Great. I sometimes forget what it was like to be so overweight just like when I was overweight I forgot what it was like to be lean. I have found a passion for natural bodybuilding and really plan on competing for many years to come. I have yearned to be an athlete again for so long, it is hard to believe that I am in the process of doing just that. I love having more energy now and I just don't want to collapse on the couch 24/7.
Right now I am in the off-season and my next show will be the INBF Mid-America in 2011 Novice Class. I want to win so I want to give myself plenty of time to get ready.
I am also currently studying for my personal training certification with the IART (International Association of Resistance Trainers). I would love to help people reach their fitness goals, whatever they may be.
Advice For Others
Have a goal and do not be afraid to ask for help. I knew I wanted to be a bodybuilder so I did the research and found the best qualified person I thought could help me. So many people are afraid to ask for help. The way I think of it if I really want to get serious about this sport then I should have a coach. Team K has some of the best professionals in the natural bodybuilding world and it is an honor to be part of this team. What a support group!
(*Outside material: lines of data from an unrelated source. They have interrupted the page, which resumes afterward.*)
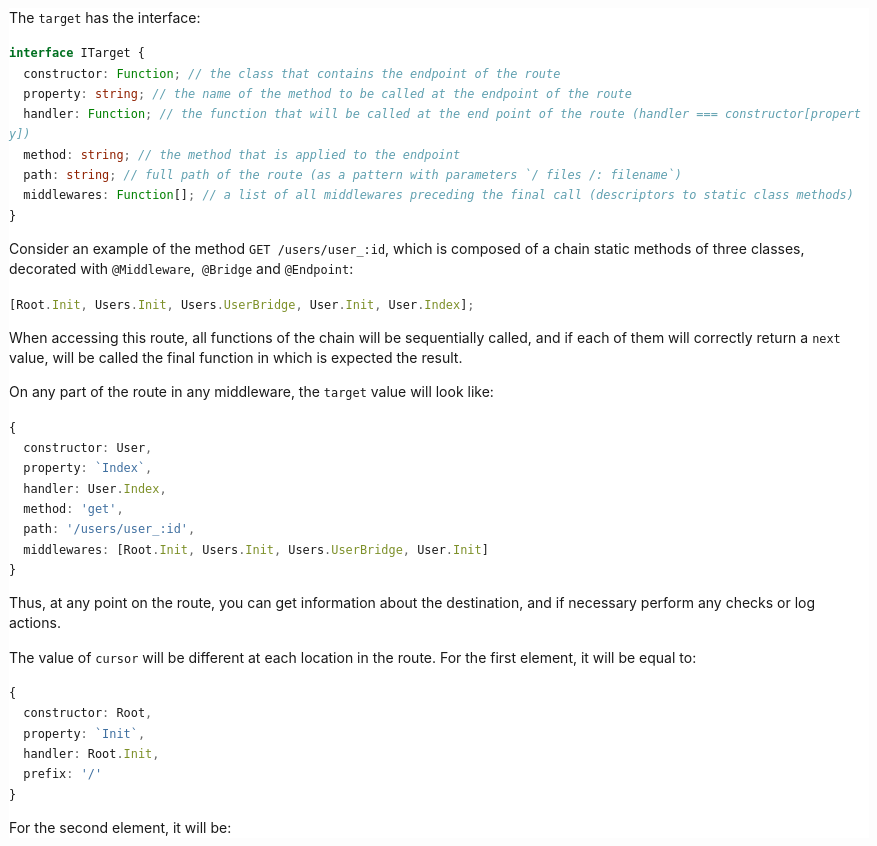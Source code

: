 The `target` has the interface:

```ts
interface ITarget {
  constructor: Function; // the class that contains the endpoint of the route
  property: string; // the name of the method to be called at the endpoint of the route
  handler: Function; // the function that will be called at the end point of the route (handler === constructor[property])
  method: string; // the method that is applied to the endpoint
  path: string; // full path of the route (as a pattern with parameters `/ files /: filename`)
  middlewares: Function[]; // a list of all middlewares preceding the final call (descriptors to static class methods)
}
```

Consider an example of the method `GET /users/user_:id`, which is composed of a chain static methods
of three classes, decorated with `@Middleware`,` @Bridge` and `@Endpoint`:

```ts
[Root.Init, Users.Init, Users.UserBridge, User.Init, User.Index];
```

When accessing this route, all functions of the chain will be sequentially called, and if each of them
will correctly return a `next` value, will be called the final function in which is expected the result.

On any part of the route in any middleware, the `target` value will look like:

```ts
{
  constructor: User,
  property: `Index`,
  handler: User.Index,
  method: 'get',
  path: '/users/user_:id',
  middlewares: [Root.Init, Users.Init, Users.UserBridge, User.Init]
}
```

Thus, at any point on the route, you can get information about the destination, and if necessary
perform any checks or log actions.

The value of `cursor` will be different at each location in the route.
For the first element, it will be equal to:

```ts
{
  constructor: Root,
  property: `Init`,
  handler: Root.Init,
  prefix: '/'
}
```

For the second element, it will be:


  [parameter: string]: {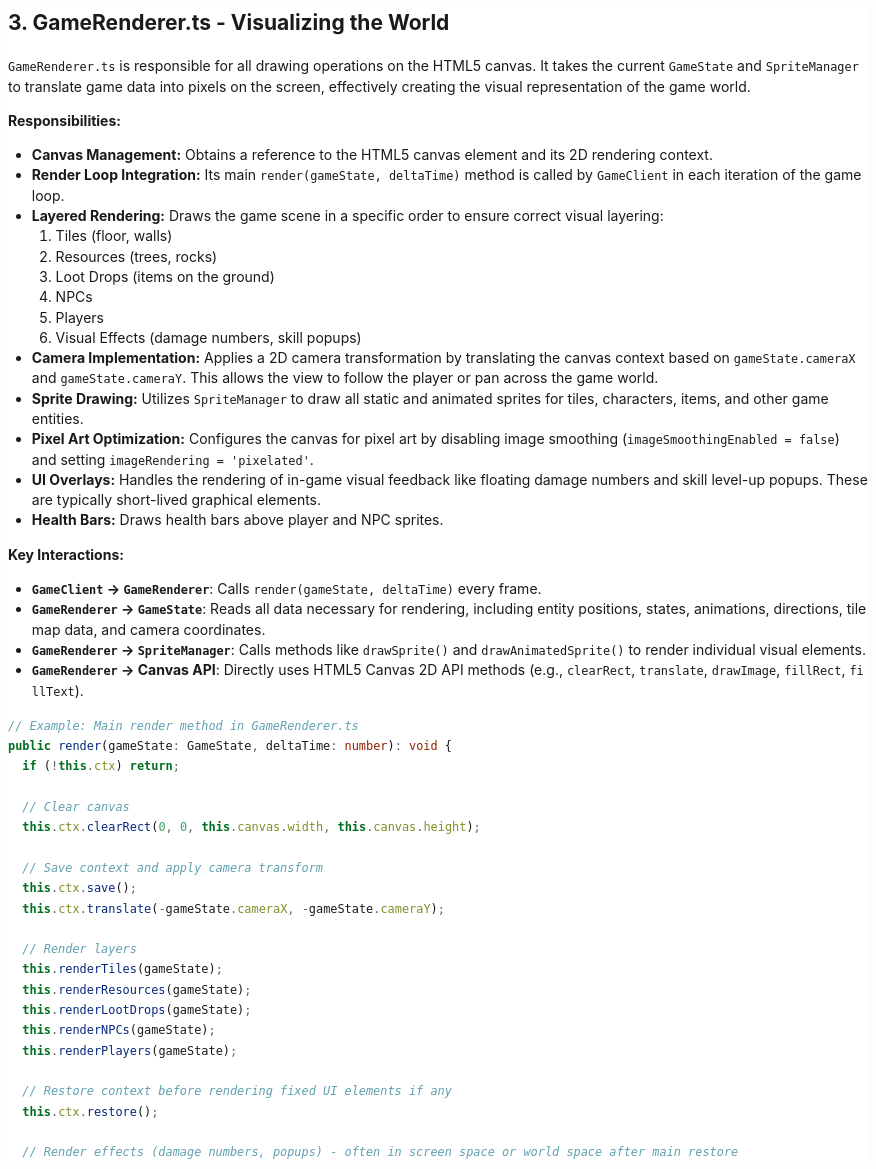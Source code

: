 ## 3. GameRenderer.ts - Visualizing the World

`GameRenderer.ts` is responsible for all drawing operations on the HTML5 canvas. It takes the current `GameState` and `SpriteManager` to translate game data into pixels on the screen, effectively creating the visual representation of the game world.

**Responsibilities:**

*   **Canvas Management:** Obtains a reference to the HTML5 canvas element and its 2D rendering context.
*   **Render Loop Integration:** Its main `render(gameState, deltaTime)` method is called by `GameClient` in each iteration of the game loop.
*   **Layered Rendering:** Draws the game scene in a specific order to ensure correct visual layering:
    1.  Tiles (floor, walls)
    2.  Resources (trees, rocks)
    3.  Loot Drops (items on the ground)
    4.  NPCs
    5.  Players
    6.  Visual Effects (damage numbers, skill popups)
*   **Camera Implementation:** Applies a 2D camera transformation by translating the canvas context based on `gameState.cameraX` and `gameState.cameraY`. This allows the view to follow the player or pan across the game world.
*   **Sprite Drawing:** Utilizes `SpriteManager` to draw all static and animated sprites for tiles, characters, items, and other game entities.
*   **Pixel Art Optimization:** Configures the canvas for pixel art by disabling image smoothing (`imageSmoothingEnabled = false`) and setting `imageRendering = 'pixelated'`.
*   **UI Overlays:** Handles the rendering of in-game visual feedback like floating damage numbers and skill level-up popups. These are typically short-lived graphical elements.
*   **Health Bars:** Draws health bars above player and NPC sprites.

**Key Interactions:**

*   **`GameClient` -> `GameRenderer`**: Calls `render(gameState, deltaTime)` every frame.
*   **`GameRenderer` -> `GameState`**: Reads all data necessary for rendering, including entity positions, states, animations, directions, tile map data, and camera coordinates.
*   **`GameRenderer` -> `SpriteManager`**: Calls methods like `drawSprite()` and `drawAnimatedSprite()` to render individual visual elements.
*   **`GameRenderer` -> Canvas API**: Directly uses HTML5 Canvas 2D API methods (e.g., `clearRect`, `translate`, `drawImage`, `fillRect`, `fillText`).

```typescript
// Example: Main render method in GameRenderer.ts
public render(gameState: GameState, deltaTime: number): void {
  if (!this.ctx) return;

  // Clear canvas
  this.ctx.clearRect(0, 0, this.canvas.width, this.canvas.height);

  // Save context and apply camera transform
  this.ctx.save();
  this.ctx.translate(-gameState.cameraX, -gameState.cameraY);

  // Render layers
  this.renderTiles(gameState);
  this.renderResources(gameState);
  this.renderLootDrops(gameState);
  this.renderNPCs(gameState);
  this.renderPlayers(gameState);
  
  // Restore context before rendering fixed UI elements if any
  this.ctx.restore();

  // Render effects (damage numbers, popups) - often in screen space or world space after main restore
```
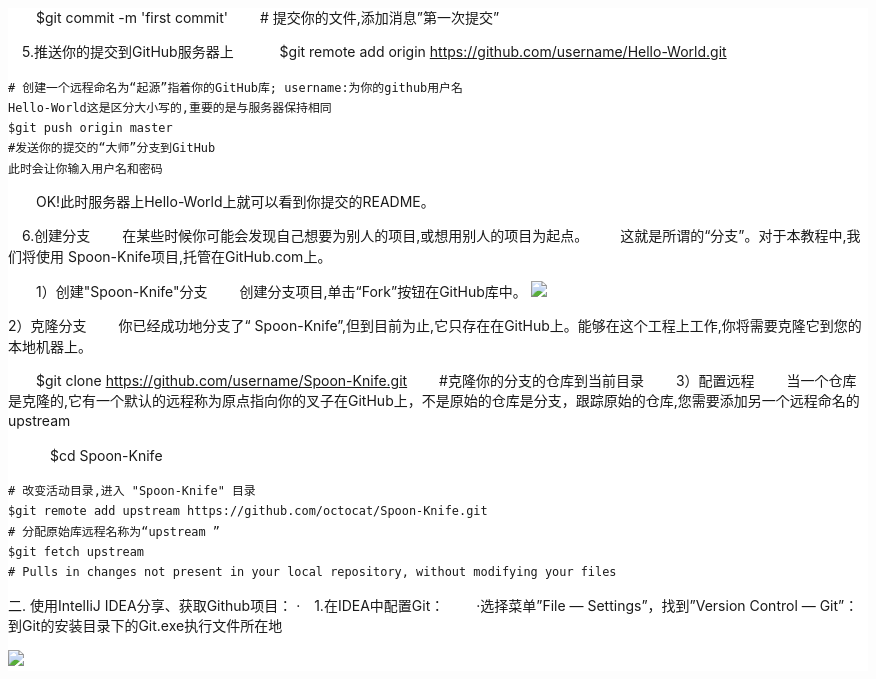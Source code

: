 　　$git commit -m 'first commit'
　　# 提交你的文件,添加消息”第一次提交”
 
　5.推送你的提交到GitHub服务器上
　　　$git remote add origin https://github.com/username/Hello-World.git

    # 创建一个远程命名为“起源”指着你的GitHub库; username:为你的github用户名
    Hello-World这是区分大小写的,重要的是与服务器保持相同
    $git push origin master
    #发送你的提交的“大师”分支到GitHub
    此时会让你输入用户名和密码

     

　　OK!此时服务器上Hello-World上就可以看到你提交的README。
 
　6.创建分支
　　在某些时候你可能会发现自己想要为别人的项目,或想用别人的项目为起点。
　　这就是所谓的“分支”。对于本教程中,我们将使用 Spoon-Knife项目,托管在GitHub.com上。
 
　　1）创建"Spoon-Knife"分支
　　创建分支项目,单击“Fork”按钮在GitHub库中。
  ![](http://images.cnitblog.com/blog/569649/201310/04141556-14acc3afdd224a0b9af59226858b9e42.png)

2）克隆分支
　　你已经成功地分支了“ Spoon-Knife”,但到目前为止,它只存在在GitHub上。能够在这个工程上工作,你将需要克隆它到您的本地机器上。
 
　　$git clone https://github.com/username/Spoon-Knife.git
　　#克隆你的分支的仓库到当前目录
　　3）配置远程
　　当一个仓库是克隆的,它有一个默认的远程称为原点指向你的叉子在GitHub上，不是原始的仓库是分支，跟踪原始的仓库,您需要添加另一个远程命名的upstream
 
　　　$cd Spoon-Knife

    # 改变活动目录,进入 "Spoon-Knife" 目录
    $git remote add upstream https://github.com/octocat/Spoon-Knife.git
    # 分配原始库远程名称为“upstream ”
    $git fetch upstream
    # Pulls in changes not present in your local repository, without modifying your files

 
 
二. 使用IntelliJ IDEA分享、获取Github项目：
·　1.在IDEA中配置Git：
　　·选择菜单”File — Settings”，找到”Version Control — Git”：到Git的安装目录下的Git.exe执行文件所在地
  
  ![](http://images.cnitblog.com/blog/569649/201310/04141712-0e704b4563f04d438d54d3dfff3fd5ee.jpg)
  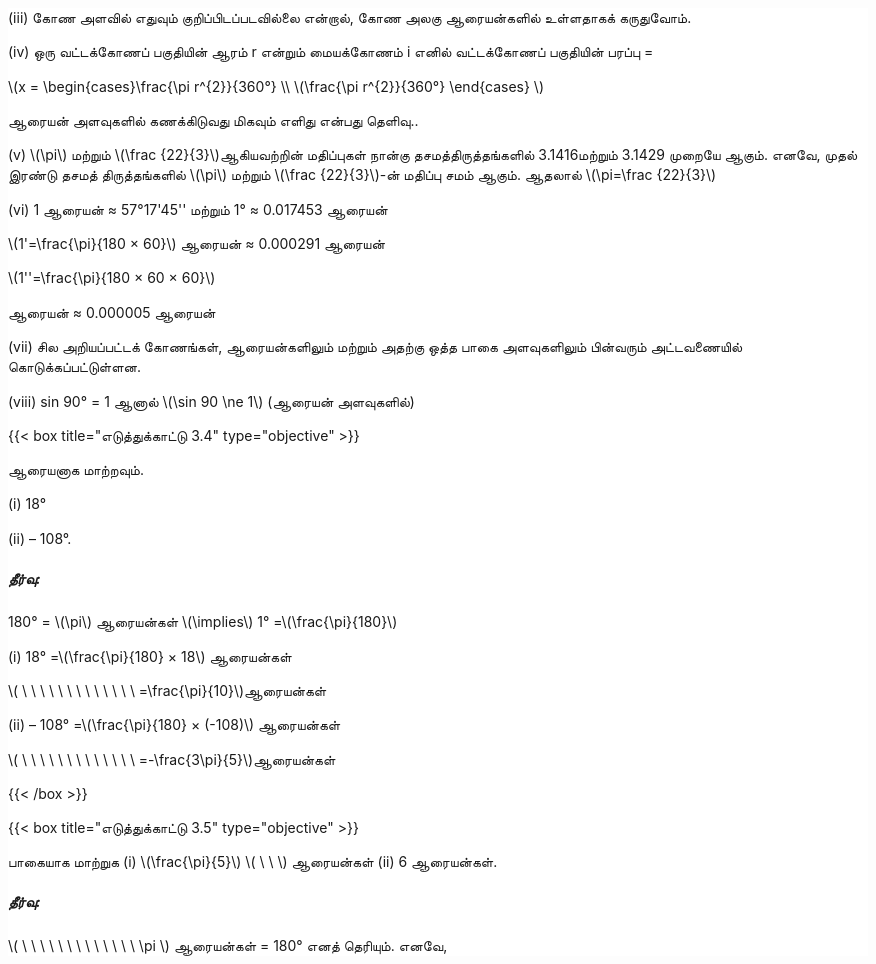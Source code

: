 (iii) கோண அளவில் எதுவும் குறிப்பிடப்படவில்லை என்றால், கோண அலகு ஆரையன்களில்
உள்ளதாகக் கருதுவோம்.

(iv) ஒரு வட்டக்கோணப் பகுதியின் ஆரம் r என்றும் மையக்கோணம் i எனில் வட்டக்கோணப்
பகுதியின் பரப்பு = 

\\(x = \begin{cases}\frac{\pi r^{2}}{360°} \\\\
   \\(\frac{\pi r^{2}}{360°}
\end{cases}
\\)

ஆரையன் அளவுகளில் கணக்கிடுவது மிகவும் எளிது என்பது தெளிவு..

(v) \\(\pi\\) மற்றும் \\(\frac {22}{3}\\)ஆகியவற்றின் மதிப்புகள் நான்கு தசமத்திருத்தங்களில் 3.1416மற்றும் 3.1429 முறையே ஆகும். எனவே, முதல் இரண்டு தசமத் திருத்தங்களில் \\(\pi\\) மற்றும் \\(\frac {22}{3}\\)-ன் மதிப்பு
சமம் ஆகும். ஆதலால் \\(\pi=\frac {22}{3}\\)

(vi) 1 ஆரையன் ≈ 57°17'45'' மற்றும் 1° ≈ 0.017453 ஆரையன்

\\(1'=\frac{\pi}{180 × 60}\\) ஆரையன் ≈ 0.000291 ஆரையன்

\\(1''=\frac{\pi}{180 × 60 × 60}\\)

ஆரையன் ≈ 0.000005 ஆரையன்

(vii) சில அறியப்பட்டக் கோணங்கள், ஆரையன்களிலும் மற்றும் அதற்கு ஒத்த பாகை
அளவுகளிலும் பின்வரும் அட்டவணையில் கொடுக்கப்பட்டுள்ளன.

(viii) sin 90° = 1 ஆனால் \\(\sin 90 \ne 1\\) (ஆரையன் அளவுகளில்)


{{< box title="எடுத்துக்காட்டு 3.4" type="objective" >}}

ஆரையனாக மாற்றவும். 

(i) 18° 

(ii) – 108°.

##### தீர்வு:

180° = \\(\pi\\) ஆரையன்கள் \\(\implies\\) 1° =\\(\frac{\pi}{180}\\)

(i)   18° =\\(\frac{\pi}{180} × 18\\) ஆரையன்கள்  

\\( \ \ \  \  \ \  \  \  \ \  \ \\ \ =\frac{\pi}{10}\\)ஆரையன்கள்

(ii) – 108° =\\(\frac{\pi}{180} × (-108)\\) ஆரையன்கள் 

   \\( \ \ \  \  \ \  \  \  \ \  \ \\ \ =-\frac{3\pi}{5}\\)ஆரையன்கள்

{{< /box >}}


{{< box title="எடுத்துக்காட்டு 3.5" type="objective" >}}


பாகையாக மாற்றுக (i) \\(\frac{\pi}{5}\\)  \\( \ \ \\) ஆரையன்கள் (ii) 6 ஆரையன்கள்.

##### தீர்வு:

\\( \ \ \ \ \ \\ \\ \ \ \ \ \ \  \pi \\) ஆரையன்கள் = 180° எனத் தெரியும். எனவே,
I also set a very challenging goal to compete in a competition in 10 months NO MATTER WHAT I LOOKED LIKE. This gave me the motivation to get to the gym and do that cardio and not eat that pizza. I knew those posing trunks were unforgiving.
Not everybody wants to be a bodybuilder which I understand; maybe it is looking good on the beach or running a marathon. The goal has to be big enough to motivate you consistently though.